Egnal, Marc, Civil War History


Toombs of Georgia: Nine-tenths of the [internal improvements] bills which have been reported, I think are for the [Great] lakes.... Not one of these bills is for the Atlantic coast.... This time the western rivers are left out. I do not think the Ohio gets anything now.

Pugh of Ohio: Not a cent

Toombs: The Ohio river is quiet this time. They either have stopped mending the works or they are not amendable.

--Congressional Globe, May 27, 1858

Slavery was not the only issue that Americans quarreled about in the 1850s, nor were the only significant lines of division those between North and South. As Robert Toombs and George Pugh were aware, areas such as the Great Lakes and Ohio Valley had their own demands. Regional clashes, which mirrored patterns of trade and development, had important ramifications in the political realm. This article, which examines politics and society in the antebellum North, argues that more than any other single concern, the dynamic, evolving economy of the North explains the divisions of the second party system, their disappearance in the 1850s, and the new alignment of the third party system.
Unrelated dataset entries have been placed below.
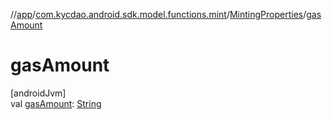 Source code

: //[app](../../../index.md)/[com.kycdao.android.sdk.model.functions.mint](../index.md)/[MintingProperties](index.md)/[gasAmount](gas-amount.md)

# gasAmount

[androidJvm]\
val [gasAmount](gas-amount.md): [String](https://kotlinlang.org/api/latest/jvm/stdlib/kotlin/-string/index.html)
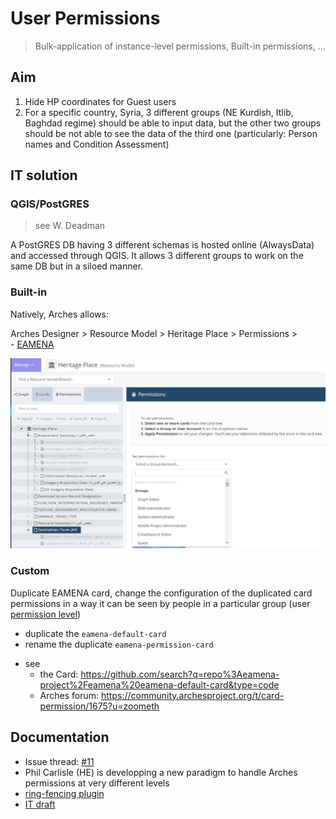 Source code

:# User Permissions
> Bulk-application of instance-level permissions, Built-in permissions, ...

## Aim

1. Hide HP coordinates for Guest users
2. For a specific country, Syria, 3 different groups (NE Kurdish, Itlib, Baghdad regime) should be able to input data, but the other two groups should be not able to see the data of the third one (particularly: Person names and Condition Assessment)

## IT solution

### QGIS/PostGRES
> see W. Deadman

A PostGRES DB having 3 different schemas is hosted online (AlwaysData) and accessed through QGIS. It allows 3 different groups to work on the same DB but in a siloed manner.


### Built-in

Natively, Arches allows:

Arches Designer > Resource Model > Heritage Place > Permissions >   
    - [EAMENA](https://database.eamena.org/graph_designer/34cfe98e-c2c0-11ea-9026-02e7594ce0a0)

<p align="center">
  <img alt="img-name" src="image.png" width="700">
  <br>
</p>

### Custom

Duplicate EAMENA card, change the configuration of the duplicated card permissions in a way it can be seen by people in a particular group (user [permission level](https://github.com/eamena-project/eamena-arches-dev/tree/main/dbs/database.eamena/users#eamena-new-groups))

- duplicate the `eamena-default-card`  
- rename the duplicate `eamena-permission-card`  

* see
	- the Card: https://github.com/search?q=repo%3Aeamena-project%2Feamena%20eamena-default-card&type=code
	- Arches forum: https://community.archesproject.org/t/card-permission/1675?u=zoometh

## Documentation

* Issue thread: [#11](https://github.com/achp-project/cultural-heritage/issues/11)
* Phil Carlisle (HE) is developping a new paradigm to handle Arches permissions at very different levels
* [ring-fencing plugin](https://github.com/eamena-project/eamena-arches-dev/tree/main/functions/permissions)
* [IT draft](doc/SyrianDB_KH_WD.pdf)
In spirit, though not in detail, this work echoes the outlook of Charles and Mary Beard. In The Rise of American Civilization the Beards argued that economic forces shaped U.S. history. The Beards underscored their outlook in the text and in chapter titles such as "The Sweep of Economic Forces" and "The Politics of the Economic Drift."(1) To be sure, their synthesis had weaknesses. In many instances the categorizations ("capitalist," "laborer," "farmer") were crude, and their research on partisan loyalties was primitive. But there is much to be said for the essence of their interpretation. Despite decades of criticism, the Beards remain more right than most of their critics. This article thus engages the long-standing debate over the makeup of the second and third party systems. Historians continue to disagree over whether economic self-interest or other concerns, such as ethnicity and institutional dynamics, underlay party membership and platforms.(2) And because the triumph of the Republican party in 1860 had far-reaching implications for nation building, this analysis also casts light on the beginnings of the modern American state.(3)

Transformations in the economy played a key role in defining partisan divisions in the North. A commercial economy of rivers, roads, ports, manufacturing belts, and backwater farming areas underlay the split between Whigs and Democrats from the 1830s to 1852.(4) Then in the 1850s the rising importance of the Great Lakes economy helped erase the older electoral alignments. The priorities of the lake region shaped Republican policies and party membership. The economy, however, was never the only factor creating political groupings. Religious and ethnic origins, and particularly the spread of Yankee settlement, also played noteworthy roles in party formation.

The division between Whigs and Democrats reflected the commercial economy of the North. Historians analyzing the second party system have frequently noted the links between Whiggery and the "market revolution" as well as the less commercial orientation of the Democrats. In his magisterial study of the Whig party, Michael Holt notes, "The central fault line or cleavage in the electorate separated men with different degrees of experience in and different attitudes toward the market economy and the cultural values it spawned."(5) What has been ignored or little noted in these studies has been the geography of party identity. Yet it is the geographic pattern of political persuasion that provides a fuller understanding of the nature of party lines and their transformation in the 1850s.

Whig and Democratic counties spread across the North in broad bands reflecting the areas of commercial activity.(6) West of the Appalachians the largest concentration of Whig counties lay along the National Road in Ohio and Indiana, and in the Illinois counties just to the west.